◆ ACTIVITY ◆
For the data below, give again exactly the lines from the one containing "Before working on" through the one containing "3. Data is merged using rbind, then cbind.", both ends included, and no others.

◆ EXCERPTED RECORDS ◆
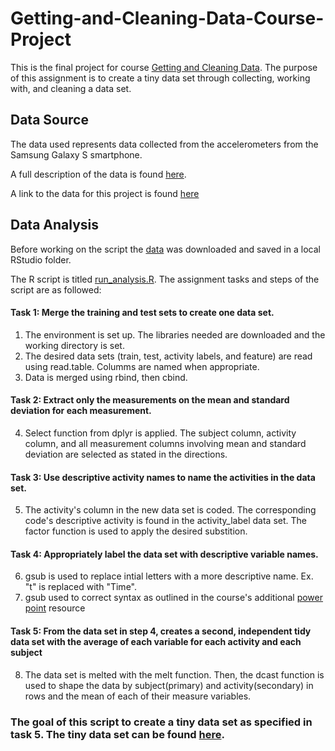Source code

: # Getting-and-Cleaning-Data-Course-Project
This is the final project for course [Getting and Cleaning Data](https://www.coursera.org/learn/data-cleaning).  The purpose of this assignment is to create a tiny data set through collecting, working with, and cleaning a data set.


## Data Source
The data used represents data collected from the accelerometers from the Samsung Galaxy S smartphone.  

A full description of the data is found [here](http://archive.ics.uci.edu/ml/datasets/Human+Activity+Recognition+Using+Smartphones). 

A link to the data for this project is found [here](https://d396qusza40orc.cloudfront.net/getdata%2Fprojectfiles%2FUCI%20HAR%20Dataset.zip)

## Data Analysis
Before working on the script the [data](https://d396qusza40orc.cloudfront.net/getdata%2Fprojectfiles%2FUCI%20HAR%20Dataset.zip) was downloaded and saved in a local RStudio folder.

The R script is titled [run_analysis.R](https://github.com/Sachi7/-Getting-and-Cleaning-Data-Course-Project/blob/master/run_analysis.R).  The assignment tasks and steps of the script are as followed:

#### Task 1: Merge the training and test sets to create one data set.
   1. The environment is set up.  The libraries needed are downloaded and the working directory is set.
   2. The desired data sets (train, test, activity labels, and feature) are read using read.table. Columms are named when appropriate.
   3. Data is merged using rbind, then cbind.
   
#### Task 2: Extract only the measurements on the mean and standard deviation for each measurement.
   
   4. Select function from dplyr is applied.  The subject column, activity column, and all measurement columns involving mean and standard deviation are selected as stated in the directions.  

#### Task 3: Use descriptive activity names to name the activities in the data set.

   5. The activity's column in the new data set is coded.  The corresponding code's descriptive activity is found in the activity_label data set.  The factor function is used to apply the desired substition.
   
#### Task 4: Appropriately label the data set with descriptive variable names.

   6. gsub is used to replace intial letters with a more descriptive name.  Ex. "t" is replaced with "Time".
   7. gsub used to correct syntax as outlined in the course's additional [power point](https://drive.google.com/file/d/0B1r70tGT37UxYzhNQWdXS19CN1U/view) resource
   
#### Task 5: From the data set in step 4, creates a second, independent tidy data set with the average of each variable for each activity and each subject

   8. The data set is melted with the melt function.  Then, the dcast function is used to shape the data by subject(primary) and activity(secondary) in rows and the mean of each of their measure variables.  
   
### The goal of this script to create a tiny data set as specified in task 5.  The tiny data set can be found [here](https://github.com/Sachi7/-Getting-and-Cleaning-Data-Course-Project/blob/master/tinydata.csv).


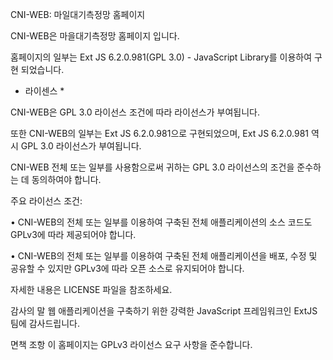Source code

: CNI-WEB: 마일대기측정망 홈페이지

CNI-WEB은 마을대기측정망 홈페이지 입니다.

홈페이지의 일부는 Ext JS 6.2.0.981(GPL 3.0) - JavaScript Library를 이용하여 구현 되었습니다.


* 라이센스 *

CNI-WEB은 GPL 3.0 라이선스 조건에 따라 라이선스가 부여됩니다. 

또한 CNI-WEB의 일부는 Ext JS 6.2.0.981으로 구현되었으며,  Ext JS 6.2.0.981 역시 GPL 3.0 라이선스가 부여됩니다.

CNI-WEB 전체 또는 일부를 사용함으로써 귀하는 GPL 3.0 라이선스의 조건을 준수하는 데 동의하여야 합니다.

주요 라이선스 조건: 

• CNI-WEB의 전체 또는 일부를 이용하여 구축된 전체 애플리케이션의 소스 코드도 GPLv3에 따라 제공되어야 합니다.

• CNI-WEB의 전체 또는 일부를 이용하여 구축된 전체 애플리케이션을 배포, 수정 및 공유할 수 있지만 GPLv3에 따라 오픈 소스로 유지되어야 합니다.

자세한 내용은 LICENSE 파일을 참조하세요.


감사의 말
웹 애플리케이션을 구축하기 위한 강력한 JavaScript 프레임워크인 ExtJS팀에 감사드립니다.

면책 조항 
이 홈페이지는 GPLv3 라이선스 요구 사항을 준수합니다.
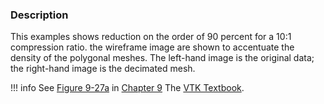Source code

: ### Description

This examples shows reduction on the order of 90 percent for a 10:1 compression ratio. the wireframe image are shown to accentuate the density of the polygonal meshes. The left-hand image is the original data; the right-hand image is the decimated mesh.

!!! info
    See [Figure 9-27a](/VTKBook/09Chapter9/#Figure%209-27a) in [Chapter 9](/VTKBook/09Chapter9) The [VTK Textbook](/VTKBook/01Chapter1).
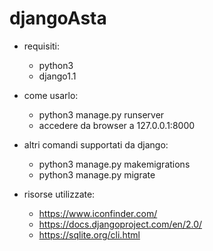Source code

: # djangoAsta

- requisiti:
  - python3
  - django1.1

- come usarlo:
  - python3 manage.py runserver
  - accedere da browser a 127.0.0.1:8000

- altri comandi supportati da django:
  - python3 manage.py makemigrations
  - python3 manage.py migrate

- risorse utilizzate:
  - https://www.iconfinder.com/
  - https://docs.djangoproject.com/en/2.0/
  - https://sqlite.org/cli.html

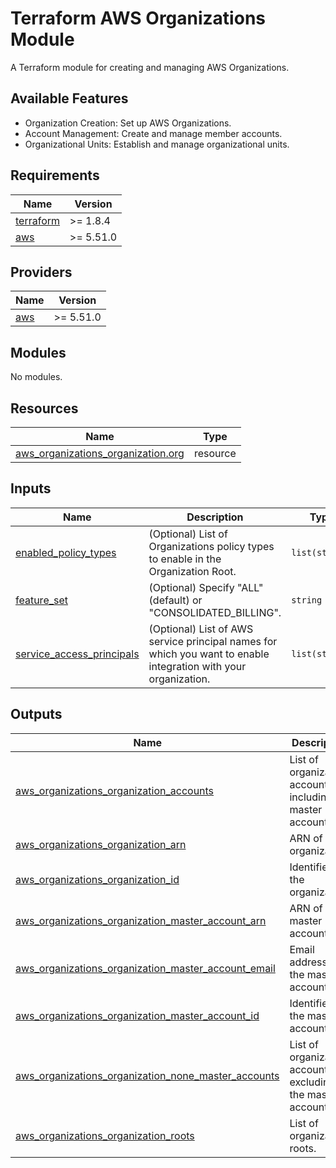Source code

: <!-- BEGIN_TF_DOCS -->
# Terraform AWS Organizations Module
A Terraform module for creating and managing AWS Organizations.

## Available Features

- Organization Creation: Set up AWS Organizations.
- Account Management: Create and manage member accounts.
- Organizational Units: Establish and manage organizational units.

## Requirements

| Name | Version |
|------|---------|
| <a name="requirement_terraform"></a> [terraform](#requirement\_terraform) | >=  1.8.4 |
| <a name="requirement_aws"></a> [aws](#requirement\_aws) | >= 5.51.0 |

## Providers

| Name | Version |
|------|---------|
| <a name="provider_aws"></a> [aws](#provider\_aws) | >= 5.51.0 |

## Modules

No modules.

## Resources

| Name | Type |
|------|------|
| [aws_organizations_organization.org](https://registry.terraform.io/providers/hashicorp/aws/latest/docs/resources/organizations_organization) | resource |

## Inputs

| Name | Description | Type | Default | Required |
|------|-------------|------|---------|:--------:|
| <a name="input_enabled_policy_types"></a> [enabled\_policy\_types](#input\_enabled\_policy\_types) | (Optional) List of Organizations policy types to enable in the Organization Root. | `list(string)` | `[]` | no |
| <a name="input_feature_set"></a> [feature\_set](#input\_feature\_set) | (Optional) Specify "ALL" (default) or "CONSOLIDATED\_BILLING". | `string` | n/a | yes |
| <a name="input_service_access_principals"></a> [service\_access\_principals](#input\_service\_access\_principals) | (Optional) List of AWS service principal names for which you want to enable integration with your organization. | `list(string)` | `[]` | no |

## Outputs

| Name | Description |
|------|-------------|
| <a name="output_aws_organizations_organization_accounts"></a> [aws\_organizations\_organization\_accounts](#output\_aws\_organizations\_organization\_accounts) | List of organization accounts including the master account. |
| <a name="output_aws_organizations_organization_arn"></a> [aws\_organizations\_organization\_arn](#output\_aws\_organizations\_organization\_arn) | ARN of the organization. |
| <a name="output_aws_organizations_organization_id"></a> [aws\_organizations\_organization\_id](#output\_aws\_organizations\_organization\_id) | Identifier of the organization. |
| <a name="output_aws_organizations_organization_master_account_arn"></a> [aws\_organizations\_organization\_master\_account\_arn](#output\_aws\_organizations\_organization\_master\_account\_arn) | ARN of the master account. |
| <a name="output_aws_organizations_organization_master_account_email"></a> [aws\_organizations\_organization\_master\_account\_email](#output\_aws\_organizations\_organization\_master\_account\_email) | Email address of the master account. |
| <a name="output_aws_organizations_organization_master_account_id"></a> [aws\_organizations\_organization\_master\_account\_id](#output\_aws\_organizations\_organization\_master\_account\_id) | Identifier of the master account. |
| <a name="output_aws_organizations_organization_none_master_accounts"></a> [aws\_organizations\_organization\_none\_master\_accounts](#output\_aws\_organizations\_organization\_none\_master\_accounts) | List of organization accounts excluding the master account. |
| <a name="output_aws_organizations_organization_roots"></a> [aws\_organizations\_organization\_roots](#output\_aws\_organizations\_organization\_roots) | List of organization roots. |
<!-- END_TF_DOCS -->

◆ TASK SOLUTION ◆
Before working on the script the [data](https://d396qusza40orc.cloudfront.net/getdata%2Fprojectfiles%2FUCI%20HAR%20Dataset.zip) was downloaded and saved in a local RStudio folder.

The R script is titled [run_analysis.R](https://github.com/Sachi7/-Getting-and-Cleaning-Data-Course-Project/blob/master/run_analysis.R).  The assignment tasks and steps of the script are as followed:

#### Task 1: Merge the training and test sets to create one data set.
   1. The environment is set up.  The libraries needed are downloaded and the working directory is set.
   2. The desired data sets (train, test, activity labels, and feature) are read using read.table. Columms are named when appropriate.
   3. Data is merged using rbind, then cbind.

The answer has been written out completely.